À descoberta de Portugal…

Há já algum tempo que tinha curiosidade de conhecer Rio de Onor. É uma pequena aldeia do Concelho de Bragança, situada no nordeste de Portugal. Faz fronteira com a sua homónima Rihonor de Castilla, aldeia situada do lado de Espanha. Duas aldeias separadas por um rio – Rio de Onor – mas unidas pela vida comunitária.
Depois da estada em Bragança, partimos rumo à descoberta das tradições de vida comunitária e do património medieval de Rio de Onor.
A distância física é relativamente curta, cerca de 20 km, e o caminho é agradável, embora demorado.
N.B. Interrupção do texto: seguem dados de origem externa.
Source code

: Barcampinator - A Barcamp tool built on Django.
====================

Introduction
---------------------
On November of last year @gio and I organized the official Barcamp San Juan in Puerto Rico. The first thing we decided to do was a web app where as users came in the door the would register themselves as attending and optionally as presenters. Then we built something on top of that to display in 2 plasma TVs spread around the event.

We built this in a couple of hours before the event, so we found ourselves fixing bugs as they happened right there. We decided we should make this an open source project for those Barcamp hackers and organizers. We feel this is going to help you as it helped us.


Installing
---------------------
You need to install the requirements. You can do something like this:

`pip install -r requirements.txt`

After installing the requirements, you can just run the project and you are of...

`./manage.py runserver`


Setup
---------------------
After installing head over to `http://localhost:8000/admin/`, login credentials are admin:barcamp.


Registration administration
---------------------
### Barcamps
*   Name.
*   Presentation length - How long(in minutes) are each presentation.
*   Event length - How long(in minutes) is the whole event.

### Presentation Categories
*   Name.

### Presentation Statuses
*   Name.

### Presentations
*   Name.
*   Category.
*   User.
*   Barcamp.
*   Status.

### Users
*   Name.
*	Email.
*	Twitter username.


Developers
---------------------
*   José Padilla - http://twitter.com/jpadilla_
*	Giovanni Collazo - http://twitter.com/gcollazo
A estrada nacional que faz a ligação entre Bragança e a fronteira atravessa o Parque Natural de Montesinho oferecendo vistas bonitas e variadas.
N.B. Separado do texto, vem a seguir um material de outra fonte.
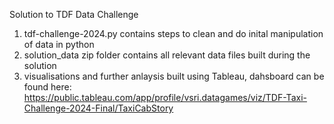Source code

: Solution to TDF Data Challenge
1. tdf-challenge-2024.py contains steps to clean and do inital manipulation of data in python
2. solution_data zip folder contains all relevant data files built during the solution
3. visualisations and further anlaysis built using Tableau, dahsboard can be found here: 
   https://public.tableau.com/app/profile/vsri.datagames/viz/TDF-Taxi-Challenge-2024-Final/TaxiCabStory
Tivemos a sorte de conhecer alguns dos membros da Família Mariano, o Avô, o Tio Mariano assim conhecido, a filha e uma neta que tinham ido passar o fim-de-semana com o pai e o avô. O Tio Mariano, é uma memória viva da terra, ali nasceu e permaneceu até aos tempos de hoje, um poço de sabedoria e um testemunho da organização da vida comunitária. A sua amabilidade e simplicidade proporcionaram-nos um convívio que não vamos esquecer.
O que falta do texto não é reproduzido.